**What the exercise asks**
Look for the word "initimagedsc" in the entries and copy every line where it shows up.
Content starts
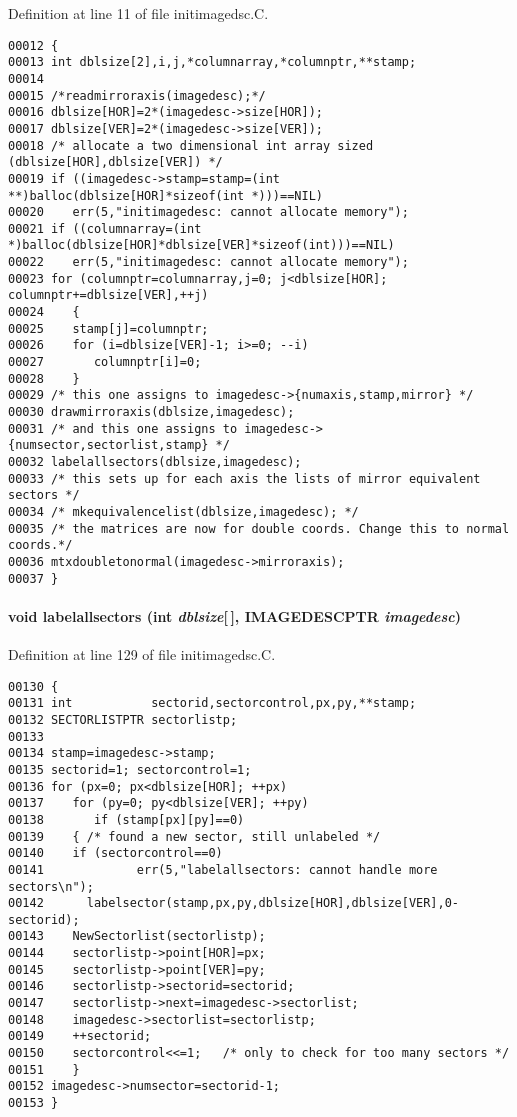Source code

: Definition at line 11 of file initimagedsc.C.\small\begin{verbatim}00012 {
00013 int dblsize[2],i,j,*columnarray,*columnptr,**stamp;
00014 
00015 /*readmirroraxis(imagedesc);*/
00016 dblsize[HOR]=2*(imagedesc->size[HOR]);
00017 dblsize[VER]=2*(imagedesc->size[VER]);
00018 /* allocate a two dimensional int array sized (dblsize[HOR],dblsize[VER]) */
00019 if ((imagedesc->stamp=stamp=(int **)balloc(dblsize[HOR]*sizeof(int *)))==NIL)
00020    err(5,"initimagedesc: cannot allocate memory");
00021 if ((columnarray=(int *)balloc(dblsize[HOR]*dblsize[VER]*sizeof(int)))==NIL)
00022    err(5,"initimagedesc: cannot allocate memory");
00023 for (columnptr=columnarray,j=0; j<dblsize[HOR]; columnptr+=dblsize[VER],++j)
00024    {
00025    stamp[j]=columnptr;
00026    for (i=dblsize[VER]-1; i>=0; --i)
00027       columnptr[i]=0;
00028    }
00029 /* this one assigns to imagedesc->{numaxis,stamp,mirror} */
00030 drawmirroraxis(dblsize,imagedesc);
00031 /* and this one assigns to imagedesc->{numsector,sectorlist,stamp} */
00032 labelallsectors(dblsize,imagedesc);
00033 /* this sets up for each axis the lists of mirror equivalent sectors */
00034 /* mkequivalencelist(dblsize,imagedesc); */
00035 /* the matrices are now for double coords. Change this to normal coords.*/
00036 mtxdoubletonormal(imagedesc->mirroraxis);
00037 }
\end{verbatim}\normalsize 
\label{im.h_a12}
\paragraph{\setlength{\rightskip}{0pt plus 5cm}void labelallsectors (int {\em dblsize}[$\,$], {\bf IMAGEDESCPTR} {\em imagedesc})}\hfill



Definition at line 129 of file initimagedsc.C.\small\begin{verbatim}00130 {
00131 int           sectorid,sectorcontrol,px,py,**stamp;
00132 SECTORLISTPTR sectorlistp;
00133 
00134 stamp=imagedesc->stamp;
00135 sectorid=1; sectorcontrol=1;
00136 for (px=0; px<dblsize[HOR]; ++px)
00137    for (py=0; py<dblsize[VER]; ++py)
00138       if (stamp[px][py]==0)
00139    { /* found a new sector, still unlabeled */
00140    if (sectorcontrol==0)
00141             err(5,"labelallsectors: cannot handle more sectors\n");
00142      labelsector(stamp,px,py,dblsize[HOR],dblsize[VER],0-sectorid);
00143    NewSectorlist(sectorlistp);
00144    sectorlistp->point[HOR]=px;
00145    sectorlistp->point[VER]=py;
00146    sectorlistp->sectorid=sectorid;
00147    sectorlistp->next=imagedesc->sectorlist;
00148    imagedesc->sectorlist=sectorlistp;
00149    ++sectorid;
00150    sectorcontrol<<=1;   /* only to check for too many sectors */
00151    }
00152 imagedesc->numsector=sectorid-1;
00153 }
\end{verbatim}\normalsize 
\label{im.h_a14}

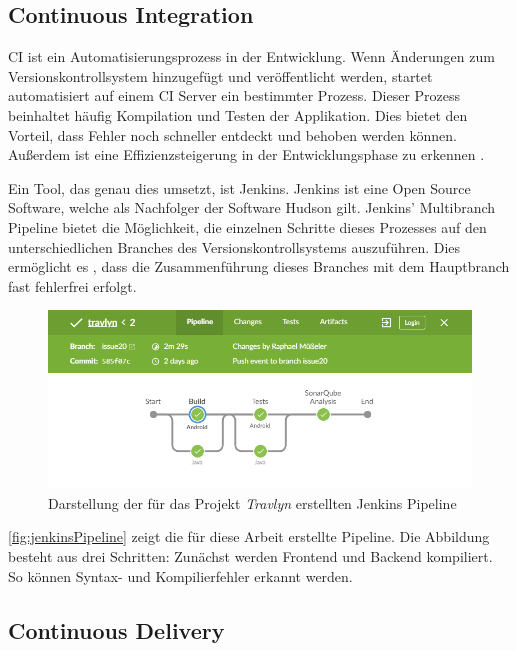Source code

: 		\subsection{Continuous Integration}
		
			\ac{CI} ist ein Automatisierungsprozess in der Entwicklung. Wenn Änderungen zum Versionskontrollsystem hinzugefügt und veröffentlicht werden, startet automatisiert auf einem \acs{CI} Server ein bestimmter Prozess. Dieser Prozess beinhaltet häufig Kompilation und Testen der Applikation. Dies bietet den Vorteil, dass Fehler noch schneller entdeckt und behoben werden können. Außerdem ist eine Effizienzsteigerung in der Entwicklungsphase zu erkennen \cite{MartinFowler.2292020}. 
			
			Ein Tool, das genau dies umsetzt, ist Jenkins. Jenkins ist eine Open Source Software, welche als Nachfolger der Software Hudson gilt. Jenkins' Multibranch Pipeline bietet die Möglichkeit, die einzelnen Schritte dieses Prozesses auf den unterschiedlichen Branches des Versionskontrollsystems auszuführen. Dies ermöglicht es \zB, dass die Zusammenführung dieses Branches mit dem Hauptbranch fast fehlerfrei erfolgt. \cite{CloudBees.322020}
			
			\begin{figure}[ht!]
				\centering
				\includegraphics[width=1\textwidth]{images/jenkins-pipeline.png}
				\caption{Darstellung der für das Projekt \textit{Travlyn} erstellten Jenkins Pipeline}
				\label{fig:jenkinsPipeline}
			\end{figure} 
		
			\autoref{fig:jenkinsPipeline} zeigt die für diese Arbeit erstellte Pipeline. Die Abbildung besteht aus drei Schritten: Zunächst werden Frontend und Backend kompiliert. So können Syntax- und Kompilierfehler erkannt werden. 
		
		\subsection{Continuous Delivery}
Content ends
**Result of the task**
: Definition at line 11 of file initimagedsc.C.\small\begin{verbatim}00012 {
Definition at line 129 of file initimagedsc.C.\small\begin{verbatim}00130 {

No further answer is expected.